“適度なストレス”は人生を充実させる
心に響いた一節を紹介します。
目標を設定するとは、たゆまぬ努力をすることだ。誰もが、永続的で終わりのない改善を目指さねばならない。
たとえば、一時的な不快感からくる不満が募った結果、思わぬ力を発揮することがある。こういう苦痛は、瞬時に前向きな行動に転換できるので、人生に不可欠なものだ。ストレスには「よいストレス」と「悪いストレス」があるが、これはよいストレスにあたる。よいストレスは、絶えず前向きな勢いを生み出し、自分と周囲の人の「人生の質」を高めていく原動力になる。
人間はストレスを避けようとするものだが、緊張感や適度なストレスがないと、人生は退屈で、パッとしない経験の連続になり、誰もが不満を漏らすようになる。(中略)
ストレスは「うまくコントロール」することで、「最高の人生」を生きるツールとして活用できる。

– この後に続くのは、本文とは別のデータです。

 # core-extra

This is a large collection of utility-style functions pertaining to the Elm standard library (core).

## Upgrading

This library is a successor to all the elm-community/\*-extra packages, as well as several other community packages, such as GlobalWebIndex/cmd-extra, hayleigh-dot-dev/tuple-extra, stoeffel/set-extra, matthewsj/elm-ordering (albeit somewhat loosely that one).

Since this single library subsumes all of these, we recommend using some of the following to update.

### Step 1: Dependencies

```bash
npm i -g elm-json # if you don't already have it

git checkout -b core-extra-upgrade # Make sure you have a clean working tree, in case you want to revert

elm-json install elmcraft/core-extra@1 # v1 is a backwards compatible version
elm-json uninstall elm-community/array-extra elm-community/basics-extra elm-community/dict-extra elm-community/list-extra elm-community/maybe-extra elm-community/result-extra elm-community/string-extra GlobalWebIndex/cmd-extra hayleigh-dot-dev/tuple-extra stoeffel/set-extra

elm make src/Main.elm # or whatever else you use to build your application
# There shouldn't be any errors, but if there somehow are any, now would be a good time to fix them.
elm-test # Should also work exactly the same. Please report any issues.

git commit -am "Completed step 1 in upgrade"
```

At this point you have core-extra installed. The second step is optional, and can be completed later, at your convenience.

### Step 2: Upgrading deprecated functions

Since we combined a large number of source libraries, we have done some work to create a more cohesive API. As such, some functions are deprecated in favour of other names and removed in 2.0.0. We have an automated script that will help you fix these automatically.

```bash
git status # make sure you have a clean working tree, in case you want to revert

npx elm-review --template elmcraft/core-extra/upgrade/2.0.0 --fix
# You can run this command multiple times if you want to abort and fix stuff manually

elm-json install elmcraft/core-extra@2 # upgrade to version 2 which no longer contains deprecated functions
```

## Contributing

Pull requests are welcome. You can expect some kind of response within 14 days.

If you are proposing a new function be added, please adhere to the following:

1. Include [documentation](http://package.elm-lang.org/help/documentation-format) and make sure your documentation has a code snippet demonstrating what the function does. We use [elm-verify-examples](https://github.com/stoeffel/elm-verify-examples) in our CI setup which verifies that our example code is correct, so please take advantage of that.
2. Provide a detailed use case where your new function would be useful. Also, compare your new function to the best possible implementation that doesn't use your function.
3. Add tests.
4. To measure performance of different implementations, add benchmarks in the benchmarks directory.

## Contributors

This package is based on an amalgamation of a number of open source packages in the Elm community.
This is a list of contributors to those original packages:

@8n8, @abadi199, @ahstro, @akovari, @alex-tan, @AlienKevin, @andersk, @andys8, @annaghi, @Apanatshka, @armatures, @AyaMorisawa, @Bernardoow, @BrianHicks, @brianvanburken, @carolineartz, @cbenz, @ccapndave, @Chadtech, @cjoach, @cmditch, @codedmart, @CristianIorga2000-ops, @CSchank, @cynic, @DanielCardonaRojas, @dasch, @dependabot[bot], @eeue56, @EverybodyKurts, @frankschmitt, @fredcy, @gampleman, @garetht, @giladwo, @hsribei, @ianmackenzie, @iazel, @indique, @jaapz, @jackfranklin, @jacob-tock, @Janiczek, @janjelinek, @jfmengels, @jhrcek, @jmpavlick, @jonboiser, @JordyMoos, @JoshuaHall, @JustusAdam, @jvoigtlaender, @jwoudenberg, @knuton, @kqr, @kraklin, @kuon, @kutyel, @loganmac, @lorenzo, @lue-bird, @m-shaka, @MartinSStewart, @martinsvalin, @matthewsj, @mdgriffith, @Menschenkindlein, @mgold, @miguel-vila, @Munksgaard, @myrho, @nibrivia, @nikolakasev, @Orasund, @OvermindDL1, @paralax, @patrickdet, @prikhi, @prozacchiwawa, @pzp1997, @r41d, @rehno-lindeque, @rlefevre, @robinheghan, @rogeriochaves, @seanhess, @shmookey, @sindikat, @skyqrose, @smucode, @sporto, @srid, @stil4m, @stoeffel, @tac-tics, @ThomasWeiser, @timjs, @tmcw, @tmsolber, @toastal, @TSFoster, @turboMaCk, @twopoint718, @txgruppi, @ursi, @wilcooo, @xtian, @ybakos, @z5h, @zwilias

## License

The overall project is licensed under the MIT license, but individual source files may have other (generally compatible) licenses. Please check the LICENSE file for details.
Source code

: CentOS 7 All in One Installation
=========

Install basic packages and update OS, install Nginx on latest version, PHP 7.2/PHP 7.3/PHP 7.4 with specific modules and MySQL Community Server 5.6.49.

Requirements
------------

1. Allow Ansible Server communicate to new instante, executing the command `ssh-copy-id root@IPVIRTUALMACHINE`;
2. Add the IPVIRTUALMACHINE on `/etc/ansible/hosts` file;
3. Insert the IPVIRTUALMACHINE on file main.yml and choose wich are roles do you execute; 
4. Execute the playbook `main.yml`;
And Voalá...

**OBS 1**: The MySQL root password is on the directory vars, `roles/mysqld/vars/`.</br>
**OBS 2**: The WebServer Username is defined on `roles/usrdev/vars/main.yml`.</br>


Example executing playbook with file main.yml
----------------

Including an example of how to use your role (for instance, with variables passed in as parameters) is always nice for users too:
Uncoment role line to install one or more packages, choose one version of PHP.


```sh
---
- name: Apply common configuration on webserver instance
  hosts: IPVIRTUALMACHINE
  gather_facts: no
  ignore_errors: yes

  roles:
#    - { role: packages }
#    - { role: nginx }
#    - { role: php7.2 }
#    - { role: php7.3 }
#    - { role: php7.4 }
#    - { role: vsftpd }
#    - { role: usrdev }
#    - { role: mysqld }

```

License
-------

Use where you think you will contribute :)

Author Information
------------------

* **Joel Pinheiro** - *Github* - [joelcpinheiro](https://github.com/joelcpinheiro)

また、ストレスを活用する簡単な方法は、「自分の一番夢の実現のためには、どんな犠牲もいとわない」と尊敬する人の前で宣言することだ。そうすれば焦りを感じたり、難題に直面した時も、本筋から外れることはない。
うんざりしたり、不安になったりした時、何をやってもうまくいかない時は、宣言したことを思い出せば、もっと頑張ろうという気になるし、友だちが支えになってくれるだろう。
アンソニー・ロビンズの運命を動かす アンソニー・ロビンズ
ストレスのない世界は果たして幸福かと考えさせられた。刺激も摩擦もない環境は一見快適だが、挑戦も成長も生まれず、やがて空虚さが支配するであろう。人は困難に直面したときこそ、自らの力を引き出し、意味を見いだす存在である。「よいストレス」は不快感を超えて行動を促し、目標へ向かう推進力となる。避けるべきは「ストレス」そのものではなく、「制御できない状態」である。自らを緊張に置く行為は、覚悟を可視化し、迷いを減らす効果を持つ。「ストレス」とは敵ではなく、人生を躍動させるための装置であり、使い方次第で刺激ある世界を創る鍵なのである。